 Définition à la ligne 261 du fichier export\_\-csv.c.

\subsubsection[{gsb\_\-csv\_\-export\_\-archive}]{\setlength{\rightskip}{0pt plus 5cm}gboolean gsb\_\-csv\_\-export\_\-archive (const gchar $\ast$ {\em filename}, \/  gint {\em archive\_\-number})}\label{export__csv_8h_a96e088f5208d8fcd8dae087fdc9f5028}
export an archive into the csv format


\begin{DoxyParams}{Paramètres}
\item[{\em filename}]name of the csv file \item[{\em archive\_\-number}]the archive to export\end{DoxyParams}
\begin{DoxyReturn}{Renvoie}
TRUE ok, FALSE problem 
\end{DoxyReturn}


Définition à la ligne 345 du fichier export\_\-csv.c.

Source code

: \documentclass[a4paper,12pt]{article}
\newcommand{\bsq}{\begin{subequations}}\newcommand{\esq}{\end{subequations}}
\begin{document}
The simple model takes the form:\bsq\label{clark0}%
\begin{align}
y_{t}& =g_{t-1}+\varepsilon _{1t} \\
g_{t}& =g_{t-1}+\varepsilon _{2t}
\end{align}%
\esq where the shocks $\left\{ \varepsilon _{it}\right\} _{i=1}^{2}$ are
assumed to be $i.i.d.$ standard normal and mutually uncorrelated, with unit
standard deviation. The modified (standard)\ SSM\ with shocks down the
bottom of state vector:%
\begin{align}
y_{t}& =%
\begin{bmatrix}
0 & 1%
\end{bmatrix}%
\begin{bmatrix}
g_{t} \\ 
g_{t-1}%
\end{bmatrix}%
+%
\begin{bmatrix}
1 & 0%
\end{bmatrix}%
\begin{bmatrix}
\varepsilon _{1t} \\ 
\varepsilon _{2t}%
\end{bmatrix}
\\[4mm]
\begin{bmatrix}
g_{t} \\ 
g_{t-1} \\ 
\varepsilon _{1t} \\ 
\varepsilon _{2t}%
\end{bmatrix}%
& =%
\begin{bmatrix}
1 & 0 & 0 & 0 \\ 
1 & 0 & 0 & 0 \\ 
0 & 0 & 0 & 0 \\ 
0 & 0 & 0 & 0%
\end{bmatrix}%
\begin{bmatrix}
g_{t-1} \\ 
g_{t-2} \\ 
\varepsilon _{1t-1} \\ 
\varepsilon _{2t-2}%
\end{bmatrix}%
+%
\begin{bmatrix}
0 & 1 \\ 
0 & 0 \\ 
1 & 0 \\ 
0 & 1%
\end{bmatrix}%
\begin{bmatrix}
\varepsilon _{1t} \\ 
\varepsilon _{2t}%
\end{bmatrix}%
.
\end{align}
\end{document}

════════

Activity:
Search the listing above for the string "DoxyReturn" and copy each line that has it.

Expected answer:
\begin{DoxyReturn}{Renvoie}
\end{DoxyReturn}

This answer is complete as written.